■ **Records from a dataset**:
# # # # # # #

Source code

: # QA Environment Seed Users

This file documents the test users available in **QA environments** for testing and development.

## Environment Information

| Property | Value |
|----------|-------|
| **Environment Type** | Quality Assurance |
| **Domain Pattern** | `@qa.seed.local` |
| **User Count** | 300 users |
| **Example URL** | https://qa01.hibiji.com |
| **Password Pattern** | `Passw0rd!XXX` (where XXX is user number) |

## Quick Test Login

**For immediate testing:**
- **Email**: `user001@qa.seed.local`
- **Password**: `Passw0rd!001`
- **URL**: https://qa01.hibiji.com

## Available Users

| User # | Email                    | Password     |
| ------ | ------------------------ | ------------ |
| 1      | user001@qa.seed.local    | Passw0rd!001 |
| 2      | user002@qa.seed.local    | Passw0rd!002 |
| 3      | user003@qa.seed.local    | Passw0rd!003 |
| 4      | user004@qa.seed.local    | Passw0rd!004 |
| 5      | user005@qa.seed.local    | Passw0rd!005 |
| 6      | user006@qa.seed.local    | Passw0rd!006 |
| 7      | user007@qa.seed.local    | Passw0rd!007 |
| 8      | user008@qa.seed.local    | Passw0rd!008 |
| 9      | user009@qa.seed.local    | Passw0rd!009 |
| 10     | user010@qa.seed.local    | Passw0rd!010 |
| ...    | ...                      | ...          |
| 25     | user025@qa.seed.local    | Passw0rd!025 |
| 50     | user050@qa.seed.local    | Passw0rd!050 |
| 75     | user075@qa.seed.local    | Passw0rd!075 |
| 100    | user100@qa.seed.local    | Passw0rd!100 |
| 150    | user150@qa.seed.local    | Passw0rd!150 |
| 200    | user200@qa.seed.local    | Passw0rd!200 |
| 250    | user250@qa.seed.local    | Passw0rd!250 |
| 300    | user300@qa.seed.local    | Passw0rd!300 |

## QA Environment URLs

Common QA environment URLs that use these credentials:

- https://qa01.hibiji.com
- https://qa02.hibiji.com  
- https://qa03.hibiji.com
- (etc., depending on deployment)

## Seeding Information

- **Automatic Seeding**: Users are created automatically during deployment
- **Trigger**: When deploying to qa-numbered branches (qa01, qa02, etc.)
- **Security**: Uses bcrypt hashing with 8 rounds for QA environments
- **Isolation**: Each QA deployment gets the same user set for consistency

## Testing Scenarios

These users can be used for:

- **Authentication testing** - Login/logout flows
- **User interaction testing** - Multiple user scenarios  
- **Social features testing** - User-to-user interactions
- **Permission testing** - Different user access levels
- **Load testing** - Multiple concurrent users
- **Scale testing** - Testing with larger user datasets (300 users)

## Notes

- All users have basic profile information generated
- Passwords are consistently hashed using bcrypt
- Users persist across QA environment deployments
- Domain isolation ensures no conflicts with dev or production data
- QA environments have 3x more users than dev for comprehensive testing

# # # # # # #

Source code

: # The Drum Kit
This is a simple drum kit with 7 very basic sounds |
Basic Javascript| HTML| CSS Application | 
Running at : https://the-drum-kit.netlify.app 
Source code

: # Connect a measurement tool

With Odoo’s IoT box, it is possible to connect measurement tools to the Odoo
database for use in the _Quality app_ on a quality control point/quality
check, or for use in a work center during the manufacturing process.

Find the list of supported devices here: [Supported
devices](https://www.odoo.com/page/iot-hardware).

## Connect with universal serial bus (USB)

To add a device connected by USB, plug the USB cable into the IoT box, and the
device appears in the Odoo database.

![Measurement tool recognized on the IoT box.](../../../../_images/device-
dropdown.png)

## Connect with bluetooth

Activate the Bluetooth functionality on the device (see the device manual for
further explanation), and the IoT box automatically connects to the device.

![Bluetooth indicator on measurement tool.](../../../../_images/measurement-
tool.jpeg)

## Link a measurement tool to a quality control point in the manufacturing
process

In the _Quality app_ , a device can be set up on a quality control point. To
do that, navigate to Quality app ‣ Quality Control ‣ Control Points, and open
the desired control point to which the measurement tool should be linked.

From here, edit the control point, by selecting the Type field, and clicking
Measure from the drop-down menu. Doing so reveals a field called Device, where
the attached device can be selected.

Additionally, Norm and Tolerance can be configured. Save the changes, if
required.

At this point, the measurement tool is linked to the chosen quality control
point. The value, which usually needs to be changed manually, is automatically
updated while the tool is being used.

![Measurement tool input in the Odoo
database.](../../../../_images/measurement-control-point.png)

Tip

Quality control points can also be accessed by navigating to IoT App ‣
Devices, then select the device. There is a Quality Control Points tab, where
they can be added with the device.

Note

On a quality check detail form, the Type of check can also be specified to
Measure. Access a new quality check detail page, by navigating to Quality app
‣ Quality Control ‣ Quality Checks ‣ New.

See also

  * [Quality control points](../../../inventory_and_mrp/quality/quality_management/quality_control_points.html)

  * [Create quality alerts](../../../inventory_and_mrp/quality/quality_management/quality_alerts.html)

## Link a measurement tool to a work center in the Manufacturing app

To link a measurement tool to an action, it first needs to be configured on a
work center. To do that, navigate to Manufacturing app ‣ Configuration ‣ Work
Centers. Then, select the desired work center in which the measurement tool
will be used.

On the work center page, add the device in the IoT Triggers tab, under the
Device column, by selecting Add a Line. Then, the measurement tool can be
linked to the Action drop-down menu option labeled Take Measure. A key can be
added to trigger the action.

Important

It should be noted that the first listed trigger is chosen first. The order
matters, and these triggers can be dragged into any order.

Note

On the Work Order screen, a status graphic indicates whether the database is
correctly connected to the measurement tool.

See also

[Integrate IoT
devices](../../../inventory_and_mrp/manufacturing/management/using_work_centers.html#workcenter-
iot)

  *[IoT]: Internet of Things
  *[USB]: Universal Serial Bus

# # # # # # #

■ **DESCRIPTION OF THE TASK**: Print, from the entries above, the line with "To add a device", the line with "## Connect with bluetooth" and all lines between them, exactly and with nothing else.

■ **COMPLETED TASK**:
To add a device connected by USB, plug the USB cable into the IoT box, and the
device appears in the Odoo database.

![Measurement tool recognized on the IoT box.](../../../../_images/device-
dropdown.png)

## Connect with bluetooth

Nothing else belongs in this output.